Pharmacokinetics and microdistribution of polyethylene glycol-modified humanized A33 antibody targeting colon cancer xenografts Journal Article


Authors: Deckert, P. M.; Jungbluth, A.; Montalto, N.; Clark, M. A.; Finn, R. D.; Williams, C. Jr; Richards, E. C.; Panageas, K. S.; Old, L. J.; Welt, S.

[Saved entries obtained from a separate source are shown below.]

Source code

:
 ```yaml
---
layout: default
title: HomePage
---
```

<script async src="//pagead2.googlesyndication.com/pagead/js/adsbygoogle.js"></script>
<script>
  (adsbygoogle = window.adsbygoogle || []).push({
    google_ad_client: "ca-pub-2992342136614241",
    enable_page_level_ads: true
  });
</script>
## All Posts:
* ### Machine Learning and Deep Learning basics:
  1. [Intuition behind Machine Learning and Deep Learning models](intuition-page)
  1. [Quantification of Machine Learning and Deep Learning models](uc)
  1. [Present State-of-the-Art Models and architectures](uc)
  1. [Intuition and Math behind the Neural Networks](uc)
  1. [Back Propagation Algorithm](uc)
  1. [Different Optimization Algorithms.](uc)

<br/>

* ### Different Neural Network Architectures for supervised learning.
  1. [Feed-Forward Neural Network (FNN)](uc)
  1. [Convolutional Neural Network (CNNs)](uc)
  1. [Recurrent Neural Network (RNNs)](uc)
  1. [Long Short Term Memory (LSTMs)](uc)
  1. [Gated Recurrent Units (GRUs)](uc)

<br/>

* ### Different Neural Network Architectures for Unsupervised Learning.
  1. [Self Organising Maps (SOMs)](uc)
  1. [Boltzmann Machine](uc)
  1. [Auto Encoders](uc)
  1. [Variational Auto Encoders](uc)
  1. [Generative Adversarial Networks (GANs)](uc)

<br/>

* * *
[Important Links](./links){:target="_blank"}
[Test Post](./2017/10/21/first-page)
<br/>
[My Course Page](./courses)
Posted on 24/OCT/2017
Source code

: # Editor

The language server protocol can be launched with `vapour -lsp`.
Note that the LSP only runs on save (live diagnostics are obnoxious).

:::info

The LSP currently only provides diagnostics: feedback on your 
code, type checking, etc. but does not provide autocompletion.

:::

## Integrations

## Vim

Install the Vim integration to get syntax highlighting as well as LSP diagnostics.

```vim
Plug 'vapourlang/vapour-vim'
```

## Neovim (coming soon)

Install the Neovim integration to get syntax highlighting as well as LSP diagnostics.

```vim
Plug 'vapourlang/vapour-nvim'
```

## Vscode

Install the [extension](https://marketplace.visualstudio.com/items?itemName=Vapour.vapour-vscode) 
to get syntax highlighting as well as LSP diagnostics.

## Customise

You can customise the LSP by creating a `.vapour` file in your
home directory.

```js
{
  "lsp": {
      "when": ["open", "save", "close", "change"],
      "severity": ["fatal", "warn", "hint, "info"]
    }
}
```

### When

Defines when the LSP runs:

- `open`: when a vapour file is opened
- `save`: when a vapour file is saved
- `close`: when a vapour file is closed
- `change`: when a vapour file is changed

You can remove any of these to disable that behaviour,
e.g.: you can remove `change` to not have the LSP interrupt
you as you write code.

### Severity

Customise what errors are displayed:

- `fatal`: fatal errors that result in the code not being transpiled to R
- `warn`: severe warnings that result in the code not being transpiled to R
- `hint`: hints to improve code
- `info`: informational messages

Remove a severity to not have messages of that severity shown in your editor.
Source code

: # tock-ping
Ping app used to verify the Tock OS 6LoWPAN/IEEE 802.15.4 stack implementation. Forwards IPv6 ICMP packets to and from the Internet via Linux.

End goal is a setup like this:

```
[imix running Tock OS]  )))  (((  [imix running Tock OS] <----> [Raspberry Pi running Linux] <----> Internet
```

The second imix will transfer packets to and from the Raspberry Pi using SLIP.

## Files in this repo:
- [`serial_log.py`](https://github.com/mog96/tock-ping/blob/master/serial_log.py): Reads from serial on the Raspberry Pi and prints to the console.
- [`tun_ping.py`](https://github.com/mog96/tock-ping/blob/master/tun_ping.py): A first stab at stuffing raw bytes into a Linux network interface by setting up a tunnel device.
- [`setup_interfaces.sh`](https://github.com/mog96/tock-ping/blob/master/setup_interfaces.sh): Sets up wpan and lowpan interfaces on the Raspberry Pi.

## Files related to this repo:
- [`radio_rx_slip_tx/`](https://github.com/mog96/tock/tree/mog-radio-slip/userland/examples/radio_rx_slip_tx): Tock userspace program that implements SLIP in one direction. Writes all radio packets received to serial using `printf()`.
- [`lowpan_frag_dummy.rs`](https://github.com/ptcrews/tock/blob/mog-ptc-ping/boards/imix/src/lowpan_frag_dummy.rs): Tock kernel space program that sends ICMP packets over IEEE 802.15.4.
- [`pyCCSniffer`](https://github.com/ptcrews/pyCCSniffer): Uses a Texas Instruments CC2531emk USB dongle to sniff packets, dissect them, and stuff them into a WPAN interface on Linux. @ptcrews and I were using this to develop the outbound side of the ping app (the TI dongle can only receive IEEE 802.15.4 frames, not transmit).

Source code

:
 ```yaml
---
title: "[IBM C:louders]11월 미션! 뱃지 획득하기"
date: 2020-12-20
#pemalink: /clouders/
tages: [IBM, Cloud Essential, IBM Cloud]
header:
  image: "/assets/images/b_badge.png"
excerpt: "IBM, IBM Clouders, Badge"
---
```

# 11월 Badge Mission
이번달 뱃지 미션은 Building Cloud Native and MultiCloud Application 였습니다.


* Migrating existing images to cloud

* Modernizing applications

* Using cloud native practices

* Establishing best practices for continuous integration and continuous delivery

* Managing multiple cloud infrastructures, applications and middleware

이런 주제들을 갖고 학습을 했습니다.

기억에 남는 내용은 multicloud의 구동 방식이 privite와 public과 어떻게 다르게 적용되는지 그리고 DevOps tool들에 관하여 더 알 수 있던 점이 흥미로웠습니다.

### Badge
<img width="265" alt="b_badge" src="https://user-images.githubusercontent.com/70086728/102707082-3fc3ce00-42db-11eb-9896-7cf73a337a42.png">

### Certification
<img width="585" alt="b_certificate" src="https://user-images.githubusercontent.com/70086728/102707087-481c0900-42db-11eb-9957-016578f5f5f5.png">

Article Title: Pharmacokinetics and microdistribution of polyethylene glycol-modified humanized A33 antibody targeting colon cancer xenografts
Abstract: Therapeutic proteins have been conjugated with polyethylene glycol (PEGylation) to reduce immunogenicity and enhance circulating dose. Here we have investigated the effect of PEGylation on immunogenicity, pharmacokinetics, and histologic microdistribution of tumor-targeting antibodies with humanized A33 antibody (huA33) as a model system. Conjugation of huA33 with methoxy-PEG of M(r) 5,000 (32%-34% of primary amines modified) or M(r) 20,000 (16%-18% modification) preserved >50% of native huA33 binding to SW1222 colon cancer cells. In mice, both PEGylated forms cleared from serum moderately slower than native huA33. After repeated immunization with PEG-huA33, anti-antibody titers in immunocompetent mice were <5% of those in huA33-treated controls. Both PEG-huA33 forms reached approx. 75% of the maximum tumor dose of huA33 in SW1222-xenografted mice, but their tumor:blood ratios were considerably reduced. To demonstrate immunologic specificity of PEG-huA33 targeting in SW1222 tumor-bearing mice, antigenic sites were presaturated by injecting excess native huA33. This reduced subsequent uptake of PEG-huA33 by up to 80%, whereas presaturation with hu3S193 control antibody had no significant effect. To assess the microdistribution of antibody uptake in the same xenograft model, tumor tissue resected at different time points after antibody administration was examined for human IgG by immunohistochemistry. Both PEG preparations achieved the same peak staining intensity and homogeneity as native huA33 with a delay of several hours. Given the measured reduction in immunoreactivity in vitro, these results demonstrate that the tumor targeting potential of huA33 in vivo is preserved at PEGylation levels sufficient to suppress immunogenicity. (C) 2000 Wiley-Liss, Inc.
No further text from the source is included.